Extracted information ▸
● ● ● ●
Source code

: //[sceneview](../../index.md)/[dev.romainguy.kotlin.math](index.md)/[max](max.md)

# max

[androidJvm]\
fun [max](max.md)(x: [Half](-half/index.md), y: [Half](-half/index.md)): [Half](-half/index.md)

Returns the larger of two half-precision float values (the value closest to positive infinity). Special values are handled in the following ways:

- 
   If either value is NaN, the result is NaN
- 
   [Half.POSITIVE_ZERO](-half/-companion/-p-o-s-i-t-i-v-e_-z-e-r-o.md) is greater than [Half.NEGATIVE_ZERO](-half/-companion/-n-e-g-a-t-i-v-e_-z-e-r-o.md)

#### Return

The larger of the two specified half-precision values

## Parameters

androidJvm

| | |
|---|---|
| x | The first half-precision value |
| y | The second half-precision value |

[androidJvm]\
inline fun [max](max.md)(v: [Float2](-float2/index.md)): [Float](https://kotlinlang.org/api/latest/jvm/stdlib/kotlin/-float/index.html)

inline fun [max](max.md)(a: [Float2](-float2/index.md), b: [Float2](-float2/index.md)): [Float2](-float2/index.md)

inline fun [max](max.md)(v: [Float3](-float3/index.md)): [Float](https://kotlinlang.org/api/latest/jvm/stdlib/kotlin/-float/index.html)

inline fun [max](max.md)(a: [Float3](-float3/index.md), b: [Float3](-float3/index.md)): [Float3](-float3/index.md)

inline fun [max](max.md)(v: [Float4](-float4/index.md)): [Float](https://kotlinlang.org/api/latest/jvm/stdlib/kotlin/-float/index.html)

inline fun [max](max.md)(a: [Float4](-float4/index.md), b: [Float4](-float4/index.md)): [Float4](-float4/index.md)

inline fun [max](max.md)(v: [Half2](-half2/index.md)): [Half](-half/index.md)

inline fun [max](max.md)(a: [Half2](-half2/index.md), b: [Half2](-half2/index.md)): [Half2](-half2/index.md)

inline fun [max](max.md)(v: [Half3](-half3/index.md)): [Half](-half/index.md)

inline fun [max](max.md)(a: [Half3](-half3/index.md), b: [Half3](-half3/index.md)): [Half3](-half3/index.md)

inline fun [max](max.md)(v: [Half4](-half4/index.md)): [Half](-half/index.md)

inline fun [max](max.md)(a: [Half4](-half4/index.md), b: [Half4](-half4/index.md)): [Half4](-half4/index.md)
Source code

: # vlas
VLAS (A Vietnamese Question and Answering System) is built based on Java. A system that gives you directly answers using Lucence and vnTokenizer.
● ● ● ●
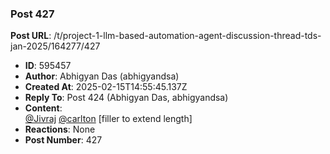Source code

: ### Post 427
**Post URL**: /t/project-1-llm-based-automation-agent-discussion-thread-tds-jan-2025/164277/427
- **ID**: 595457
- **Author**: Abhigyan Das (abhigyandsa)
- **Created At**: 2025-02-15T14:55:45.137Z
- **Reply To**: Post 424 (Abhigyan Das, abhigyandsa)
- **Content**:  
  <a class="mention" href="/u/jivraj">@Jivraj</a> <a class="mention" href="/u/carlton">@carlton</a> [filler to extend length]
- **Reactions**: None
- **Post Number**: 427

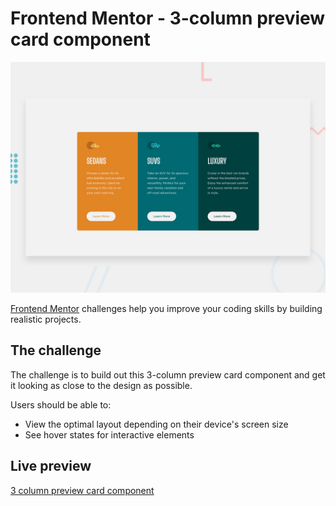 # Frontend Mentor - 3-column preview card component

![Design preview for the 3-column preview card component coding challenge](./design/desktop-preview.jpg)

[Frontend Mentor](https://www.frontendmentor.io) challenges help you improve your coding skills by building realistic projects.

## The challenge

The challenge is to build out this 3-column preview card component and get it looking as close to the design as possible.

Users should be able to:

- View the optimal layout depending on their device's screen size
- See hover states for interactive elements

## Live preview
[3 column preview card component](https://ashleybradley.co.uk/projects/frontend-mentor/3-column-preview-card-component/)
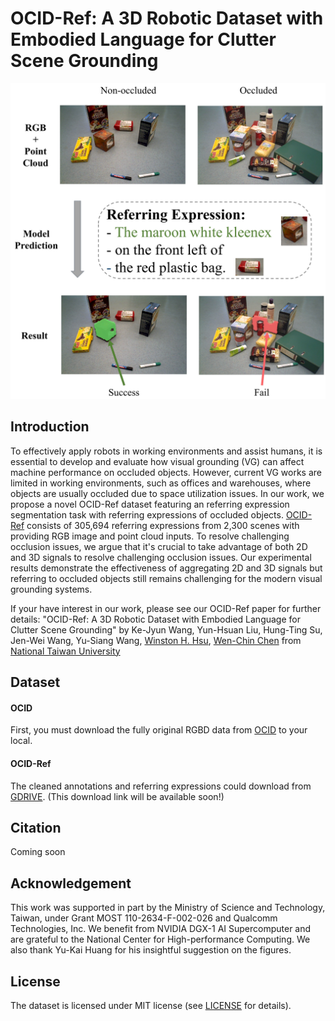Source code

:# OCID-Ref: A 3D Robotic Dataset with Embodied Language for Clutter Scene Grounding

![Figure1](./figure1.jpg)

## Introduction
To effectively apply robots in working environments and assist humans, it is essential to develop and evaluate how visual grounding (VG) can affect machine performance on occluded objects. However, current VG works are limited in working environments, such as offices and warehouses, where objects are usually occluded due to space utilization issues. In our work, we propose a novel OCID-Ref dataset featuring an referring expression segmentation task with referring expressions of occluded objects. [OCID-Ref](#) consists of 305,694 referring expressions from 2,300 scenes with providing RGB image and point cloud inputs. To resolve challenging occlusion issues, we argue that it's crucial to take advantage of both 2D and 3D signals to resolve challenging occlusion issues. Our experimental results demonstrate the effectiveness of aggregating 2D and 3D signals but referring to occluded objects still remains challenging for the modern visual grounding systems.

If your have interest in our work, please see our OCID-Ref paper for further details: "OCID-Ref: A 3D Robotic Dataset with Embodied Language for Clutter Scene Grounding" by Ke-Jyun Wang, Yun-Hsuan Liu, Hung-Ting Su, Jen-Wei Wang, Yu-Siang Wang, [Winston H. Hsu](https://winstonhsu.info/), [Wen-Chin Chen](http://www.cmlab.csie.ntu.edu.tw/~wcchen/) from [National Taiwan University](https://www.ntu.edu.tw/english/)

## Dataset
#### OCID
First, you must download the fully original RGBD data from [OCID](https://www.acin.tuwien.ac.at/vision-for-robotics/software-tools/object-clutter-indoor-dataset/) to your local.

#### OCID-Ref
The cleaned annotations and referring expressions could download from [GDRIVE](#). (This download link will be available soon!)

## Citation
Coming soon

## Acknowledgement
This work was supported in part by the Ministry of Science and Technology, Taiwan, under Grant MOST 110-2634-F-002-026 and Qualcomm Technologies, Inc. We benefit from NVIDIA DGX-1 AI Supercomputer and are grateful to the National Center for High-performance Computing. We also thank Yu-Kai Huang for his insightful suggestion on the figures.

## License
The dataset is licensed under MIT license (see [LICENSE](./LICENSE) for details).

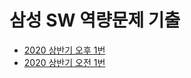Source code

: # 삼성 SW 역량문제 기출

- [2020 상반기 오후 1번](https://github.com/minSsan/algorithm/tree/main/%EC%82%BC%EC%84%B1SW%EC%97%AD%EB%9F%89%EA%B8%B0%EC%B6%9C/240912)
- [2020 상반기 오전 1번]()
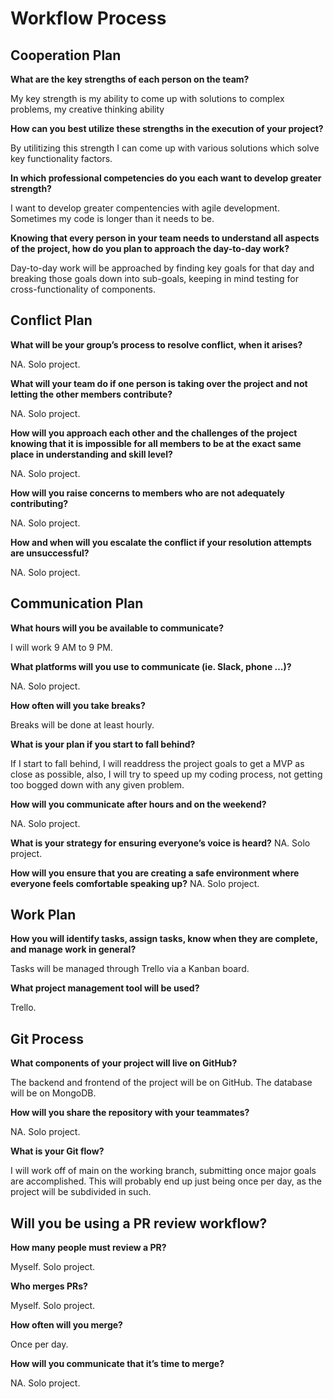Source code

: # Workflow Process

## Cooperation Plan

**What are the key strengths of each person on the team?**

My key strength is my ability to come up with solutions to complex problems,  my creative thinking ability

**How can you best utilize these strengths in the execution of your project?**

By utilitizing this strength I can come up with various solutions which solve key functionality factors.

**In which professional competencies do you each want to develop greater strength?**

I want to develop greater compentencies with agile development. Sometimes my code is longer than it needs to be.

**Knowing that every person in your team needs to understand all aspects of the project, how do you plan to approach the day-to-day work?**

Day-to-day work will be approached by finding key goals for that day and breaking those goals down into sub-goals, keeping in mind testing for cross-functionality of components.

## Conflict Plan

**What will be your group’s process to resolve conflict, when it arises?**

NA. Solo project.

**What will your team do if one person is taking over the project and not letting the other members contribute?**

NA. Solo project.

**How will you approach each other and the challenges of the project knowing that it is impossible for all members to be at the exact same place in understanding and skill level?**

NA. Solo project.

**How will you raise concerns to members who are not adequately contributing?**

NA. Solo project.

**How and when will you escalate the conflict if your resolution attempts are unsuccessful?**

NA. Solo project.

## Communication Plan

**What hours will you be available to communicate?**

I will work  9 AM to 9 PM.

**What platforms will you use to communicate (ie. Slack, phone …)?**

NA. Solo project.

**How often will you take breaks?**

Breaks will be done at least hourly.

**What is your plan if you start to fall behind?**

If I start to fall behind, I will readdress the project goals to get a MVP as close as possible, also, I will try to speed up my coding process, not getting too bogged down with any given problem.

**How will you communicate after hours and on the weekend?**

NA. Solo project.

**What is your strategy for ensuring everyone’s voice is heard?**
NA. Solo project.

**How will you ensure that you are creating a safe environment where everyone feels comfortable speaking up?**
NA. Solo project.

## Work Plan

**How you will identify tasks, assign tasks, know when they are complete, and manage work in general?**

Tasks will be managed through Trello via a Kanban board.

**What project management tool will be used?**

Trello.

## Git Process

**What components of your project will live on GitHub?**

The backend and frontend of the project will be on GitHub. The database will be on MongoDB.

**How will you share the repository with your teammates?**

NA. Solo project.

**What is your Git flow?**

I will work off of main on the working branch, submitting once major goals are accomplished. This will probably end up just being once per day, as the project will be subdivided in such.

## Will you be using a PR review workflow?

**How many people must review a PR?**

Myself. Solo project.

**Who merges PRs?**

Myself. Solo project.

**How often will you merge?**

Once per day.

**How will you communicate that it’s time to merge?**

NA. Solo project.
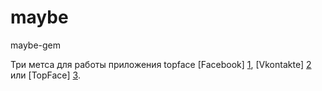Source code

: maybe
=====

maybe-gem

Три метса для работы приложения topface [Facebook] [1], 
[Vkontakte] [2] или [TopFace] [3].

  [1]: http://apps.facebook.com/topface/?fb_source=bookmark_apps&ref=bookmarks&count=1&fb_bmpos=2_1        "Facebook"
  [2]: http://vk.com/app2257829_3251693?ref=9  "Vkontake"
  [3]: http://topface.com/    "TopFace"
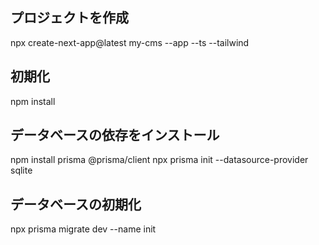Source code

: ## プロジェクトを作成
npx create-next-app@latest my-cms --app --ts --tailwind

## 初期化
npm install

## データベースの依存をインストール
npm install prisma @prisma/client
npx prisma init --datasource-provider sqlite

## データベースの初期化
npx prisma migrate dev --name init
● ● ● ●
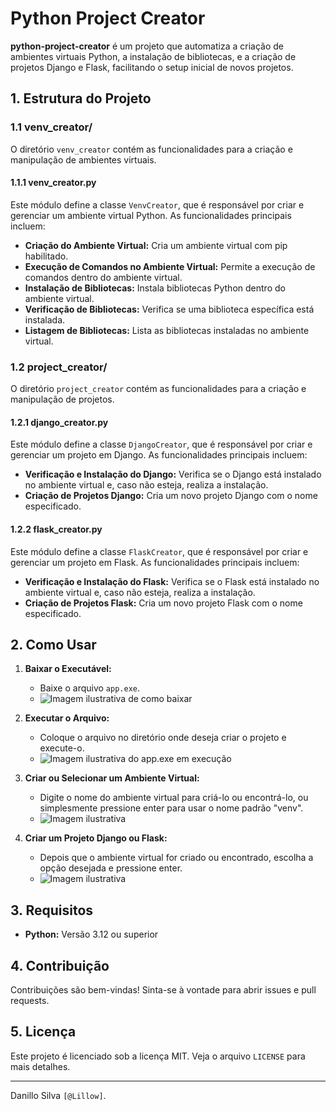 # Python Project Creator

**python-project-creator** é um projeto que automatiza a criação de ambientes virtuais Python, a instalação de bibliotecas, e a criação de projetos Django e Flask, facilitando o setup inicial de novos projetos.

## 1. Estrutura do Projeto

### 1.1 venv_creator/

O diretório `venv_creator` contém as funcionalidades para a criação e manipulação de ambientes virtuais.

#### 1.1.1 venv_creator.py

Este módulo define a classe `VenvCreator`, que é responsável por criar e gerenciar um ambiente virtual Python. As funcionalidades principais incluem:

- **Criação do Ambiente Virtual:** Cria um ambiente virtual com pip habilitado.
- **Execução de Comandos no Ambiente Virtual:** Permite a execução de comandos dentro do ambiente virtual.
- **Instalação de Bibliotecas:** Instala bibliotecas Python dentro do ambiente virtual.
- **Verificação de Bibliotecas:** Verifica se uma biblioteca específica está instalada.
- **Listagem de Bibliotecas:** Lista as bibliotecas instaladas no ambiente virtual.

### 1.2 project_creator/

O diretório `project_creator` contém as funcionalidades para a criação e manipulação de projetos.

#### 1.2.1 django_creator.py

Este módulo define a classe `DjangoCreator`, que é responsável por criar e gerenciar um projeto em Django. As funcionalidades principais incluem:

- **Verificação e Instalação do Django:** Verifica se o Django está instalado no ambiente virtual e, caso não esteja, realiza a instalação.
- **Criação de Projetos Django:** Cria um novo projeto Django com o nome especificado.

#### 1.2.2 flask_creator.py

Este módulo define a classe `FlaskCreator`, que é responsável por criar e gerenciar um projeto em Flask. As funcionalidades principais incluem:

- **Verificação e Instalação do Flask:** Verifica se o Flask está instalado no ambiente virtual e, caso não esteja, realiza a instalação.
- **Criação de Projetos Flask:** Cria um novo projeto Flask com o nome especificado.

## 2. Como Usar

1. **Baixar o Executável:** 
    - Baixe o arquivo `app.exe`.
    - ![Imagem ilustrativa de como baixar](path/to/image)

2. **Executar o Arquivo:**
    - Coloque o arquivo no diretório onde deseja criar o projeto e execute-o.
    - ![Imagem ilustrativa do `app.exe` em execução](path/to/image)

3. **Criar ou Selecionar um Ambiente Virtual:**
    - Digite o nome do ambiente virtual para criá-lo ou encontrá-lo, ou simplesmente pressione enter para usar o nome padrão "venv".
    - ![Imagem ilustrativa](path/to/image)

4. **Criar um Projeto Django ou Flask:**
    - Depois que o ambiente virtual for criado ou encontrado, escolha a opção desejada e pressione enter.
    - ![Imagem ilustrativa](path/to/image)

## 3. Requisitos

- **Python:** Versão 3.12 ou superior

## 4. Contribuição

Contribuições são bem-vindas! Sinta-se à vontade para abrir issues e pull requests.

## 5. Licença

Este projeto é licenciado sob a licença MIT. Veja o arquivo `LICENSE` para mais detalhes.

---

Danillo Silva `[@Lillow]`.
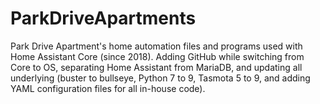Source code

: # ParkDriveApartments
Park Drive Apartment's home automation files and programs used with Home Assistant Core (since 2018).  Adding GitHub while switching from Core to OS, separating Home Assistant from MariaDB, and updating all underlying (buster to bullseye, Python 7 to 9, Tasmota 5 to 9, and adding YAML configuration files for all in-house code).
● ● ● ●
What the task requires ▸ Answer with a single number, the count of lines in the data that contain "diretório".

Answer section ▸ 3